Required action
Please repeat the lines below exactly. Begin with the line containing "### Quantitative Improvements" and go on through the line containing "calculations for simple tasks".

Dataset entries

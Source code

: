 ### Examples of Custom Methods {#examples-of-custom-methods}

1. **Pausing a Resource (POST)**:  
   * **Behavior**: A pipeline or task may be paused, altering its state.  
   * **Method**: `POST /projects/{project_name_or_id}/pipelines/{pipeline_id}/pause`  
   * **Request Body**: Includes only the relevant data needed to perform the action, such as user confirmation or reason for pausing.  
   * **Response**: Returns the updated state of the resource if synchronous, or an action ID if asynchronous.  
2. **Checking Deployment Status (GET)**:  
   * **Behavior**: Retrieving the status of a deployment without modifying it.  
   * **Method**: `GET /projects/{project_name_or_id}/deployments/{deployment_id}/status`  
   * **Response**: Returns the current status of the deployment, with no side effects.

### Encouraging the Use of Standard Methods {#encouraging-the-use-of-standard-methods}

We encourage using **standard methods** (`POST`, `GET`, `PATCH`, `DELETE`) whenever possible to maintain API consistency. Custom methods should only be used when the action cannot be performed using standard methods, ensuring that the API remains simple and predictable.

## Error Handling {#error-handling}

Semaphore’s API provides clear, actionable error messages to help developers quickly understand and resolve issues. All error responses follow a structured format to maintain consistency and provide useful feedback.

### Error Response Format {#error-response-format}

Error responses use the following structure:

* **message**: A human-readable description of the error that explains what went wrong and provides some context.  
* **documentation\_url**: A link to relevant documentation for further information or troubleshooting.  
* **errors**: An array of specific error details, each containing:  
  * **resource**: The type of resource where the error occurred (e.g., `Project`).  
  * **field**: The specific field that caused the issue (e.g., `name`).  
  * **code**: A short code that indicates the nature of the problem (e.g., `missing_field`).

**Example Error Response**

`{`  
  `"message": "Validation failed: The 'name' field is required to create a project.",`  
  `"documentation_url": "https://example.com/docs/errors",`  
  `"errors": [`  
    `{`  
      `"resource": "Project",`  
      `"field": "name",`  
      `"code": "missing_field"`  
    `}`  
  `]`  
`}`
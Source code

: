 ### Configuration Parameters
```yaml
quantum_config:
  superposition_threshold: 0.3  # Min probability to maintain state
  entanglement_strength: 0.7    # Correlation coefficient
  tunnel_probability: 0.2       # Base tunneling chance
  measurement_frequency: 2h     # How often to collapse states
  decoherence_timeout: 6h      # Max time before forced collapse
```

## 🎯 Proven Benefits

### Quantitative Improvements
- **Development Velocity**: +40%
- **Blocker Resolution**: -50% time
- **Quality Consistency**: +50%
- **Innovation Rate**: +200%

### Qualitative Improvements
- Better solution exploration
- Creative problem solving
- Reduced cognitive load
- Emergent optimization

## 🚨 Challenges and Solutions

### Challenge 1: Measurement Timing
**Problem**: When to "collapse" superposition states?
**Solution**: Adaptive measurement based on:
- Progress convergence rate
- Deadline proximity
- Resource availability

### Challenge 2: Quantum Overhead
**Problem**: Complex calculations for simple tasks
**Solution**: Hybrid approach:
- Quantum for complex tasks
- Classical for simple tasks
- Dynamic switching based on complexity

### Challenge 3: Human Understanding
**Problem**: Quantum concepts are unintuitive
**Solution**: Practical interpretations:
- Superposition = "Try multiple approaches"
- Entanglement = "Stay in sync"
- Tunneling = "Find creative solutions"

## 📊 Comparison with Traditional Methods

Task result
### Quantitative Improvements
- **Development Velocity**: +40%
- **Blocker Resolution**: -50% time
- **Quality Consistency**: +50%
- **Innovation Rate**: +200%

### Qualitative Improvements
- Better solution exploration
- Creative problem solving
- Reduced cognitive load
- Emergent optimization

## 🚨 Challenges and Solutions

### Challenge 1: Measurement Timing
**Problem**: When to "collapse" superposition states?
**Solution**: Adaptive measurement based on:
- Progress convergence rate
- Deadline proximity
- Resource availability

### Challenge 2: Quantum Overhead
**Problem**: Complex calculations for simple tasks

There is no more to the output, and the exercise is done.